EXERCISE REQUIREMENTS: The response should consist of the data below, copied exactly, with no pictures in it.

(SOURCE RECORDS Opens)

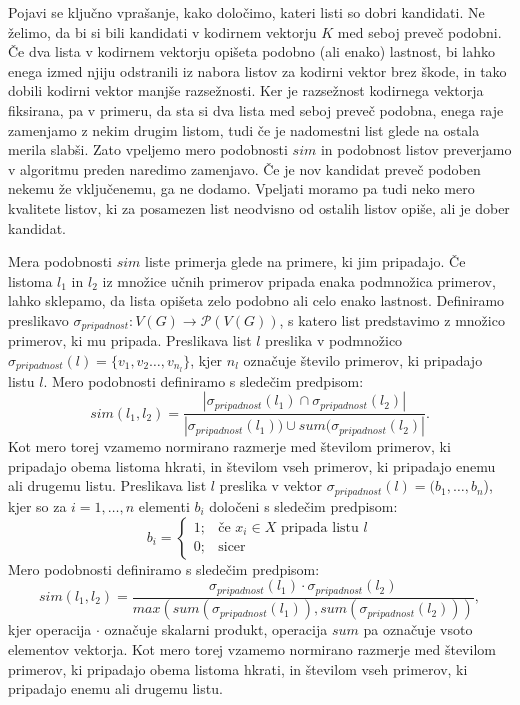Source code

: \documentclass[12pt,a4paper]{article}
\begin{document}
Pojavi se ključno vprašanje, kako določimo, kateri listi so dobri kandidati. Ne želimo, da bi si bili kandidati v kodirnem vektorju $K$ med seboj preveč podobni. 
Če dva lista v kodirnem vektorju opišeta podobno (ali enako) lastnost, bi lahko enega izmed njiju odstranili iz nabora listov za kodirni vektor brez škode, in tako dobili kodirni vektor manjše razsežnosti. 
Ker je razsežnost kodirnega vektorja fiksirana, pa v primeru, da sta si dva lista med seboj preveč podobna, enega raje zamenjamo z nekim drugim listom, tudi če je nadomestni list glede na ostala merila slabši.
Zato vpeljemo mero podobnosti $sim$ in podobnost listov preverjamo v algoritmu preden naredimo zamenjavo. Če je nov kandidat preveč podoben nekemu že vključenemu, ga ne dodamo.
Vpeljati moramo pa tudi neko mero kvalitete listov, ki za posamezen list neodvisno od ostalih listov opiše, ali je dober kandidat.

Mera podobnosti $sim$ liste primerja glede na primere, ki jim pripadajo. 
Če listoma $l_1$ in $l_2$ iz množice učnih primerov pripada enaka podmnožica primerov, lahko sklepamo, da lista opišeta zelo podobno ali celo enako lastnost.
Definiramo preslikavo $\sigma_{\mathit{pripadnost}}: V(G) \rightarrow \mathcal{P}(V(G))$, s katero list predstavimo z množico primerov, ki mu pripada.
Preslikava list $l$ preslika v podmnožico $\sigma_{\mathit{pripadnost}}(l) = \{v_1,v_2\ldots,v_{n_l}\}$, kjer $n_l$ označuje število primerov, ki pripadajo listu $l$.
Mero podobnosti definiramo s sledečim predpisom:
\[
	sim(l_1, l_2) = \frac{|\sigma_{pripadnost}(l_1) \cap \sigma_{pripadnost}(l_2)|}{|\sigma_{pripadnost}(l_1)) \cup sum(\sigma_{pripadnost}(l_2)|}.
\]
Kot mero torej vzamemo normirano razmerje med številom primerov, ki pripadajo obema listoma hkrati, in številom vseh primerov, ki pripadajo enemu ali drugemu listu.
Preslikava list $l$ preslika v vektor $\sigma_{pripadnost}(l) = (b_1,\ldots, b_n$), kjer so za $i=1,\ldots,n$ elementi $b_i$ določeni s sledečim predpisom:
$$
b_i =
\begin{cases}
	1 ;& \text{če $x_i \in X$ pripada listu $l$} \\
	0 ;& \text{sicer}
\end{cases}
$$
Mero podobnosti definiramo s sledečim predpisom:
$$
sim(l_1, l_2) = \frac{\sigma_{pripadnost}(l_1) \cdot \sigma_{pripadnost}(l_2)}{max(sum(\sigma_{pripadnost}(l_1)), sum(\sigma_{pripadnost}(l_2)))},
$$
kjer operacija $\cdot$ označuje skalarni produkt, operacija $sum$ pa označuje vsoto elementov vektorja.
Kot mero torej vzamemo normirano razmerje med številom primerov, ki pripadajo obema listoma hkrati, in številom vseh primerov, ki pripadajo enemu ali drugemu listu.
\end{document}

(SOURCE RECORDS Closes)

COMPLETED EXERCISE:
Source code

: \documentclass[12pt,a4paper]{article}
\begin{document}
Pojavi se ključno vprašanje, kako določimo, kateri listi so dobri kandidati. Ne želimo, da bi si bili kandidati v kodirnem vektorju $K$ med seboj preveč podobni. 
Če dva lista v kodirnem vektorju opišeta podobno (ali enako) lastnost, bi lahko enega izmed njiju odstranili iz nabora listov za kodirni vektor brez škode, in tako dobili kodirni vektor manjše razsežnosti. 
Ker je razsežnost kodirnega vektorja fiksirana, pa v primeru, da sta si dva lista med seboj preveč podobna, enega raje zamenjamo z nekim drugim listom, tudi če je nadomestni list glede na ostala merila slabši.
Zato vpeljemo mero podobnosti $sim$ in podobnost listov preverjamo v algoritmu preden naredimo zamenjavo. Če je nov kandidat preveč podoben nekemu že vključenemu, ga ne dodamo.
Vpeljati moramo pa tudi neko mero kvalitete listov, ki za posamezen list neodvisno od ostalih listov opiše, ali je dober kandidat.

Mera podobnosti $sim$ liste primerja glede na primere, ki jim pripadajo. 
Če listoma $l_1$ in $l_2$ iz množice učnih primerov pripada enaka podmnožica primerov, lahko sklepamo, da lista opišeta zelo podobno ali celo enako lastnost.
Definiramo preslikavo $\sigma_{\mathit{pripadnost}}: V(G) \rightarrow \mathcal{P}(V(G))$, s katero list predstavimo z množico primerov, ki mu pripada.
Preslikava list $l$ preslika v podmnožico $\sigma_{\mathit{pripadnost}}(l) = \{v_1,v_2\ldots,v_{n_l}\}$, kjer $n_l$ označuje število primerov, ki pripadajo listu $l$.
Mero podobnosti definiramo s sledečim predpisom:
\[
	sim(l_1, l_2) = \frac{|\sigma_{pripadnost}(l_1) \cap \sigma_{pripadnost}(l_2)|}{|\sigma_{pripadnost}(l_1)) \cup sum(\sigma_{pripadnost}(l_2)|}.
\]
Kot mero torej vzamemo normirano razmerje med številom primerov, ki pripadajo obema listoma hkrati, in številom vseh primerov, ki pripadajo enemu ali drugemu listu.
Preslikava list $l$ preslika v vektor $\sigma_{pripadnost}(l) = (b_1,\ldots, b_n$), kjer so za $i=1,\ldots,n$ elementi $b_i$ določeni s sledečim predpisom:
$$
b_i =
\begin{cases}
	1 ;& \text{če $x_i \in X$ pripada listu $l$} \\
	0 ;& \text{sicer}
\end{cases}
$$
Mero podobnosti definiramo s sledečim predpisom:
$$
sim(l_1, l_2) = \frac{\sigma_{pripadnost}(l_1) \cdot \sigma_{pripadnost}(l_2)}{max(sum(\sigma_{pripadnost}(l_1)), sum(\sigma_{pripadnost}(l_2)))},
$$
kjer operacija $\cdot$ označuje skalarni produkt, operacija $sum$ pa označuje vsoto elementov vektorja.
Kot mero torej vzamemo normirano razmerje med številom primerov, ki pripadajo obema listoma hkrati, in številom vseh primerov, ki pripadajo enemu ali drugemu listu.
\end{document}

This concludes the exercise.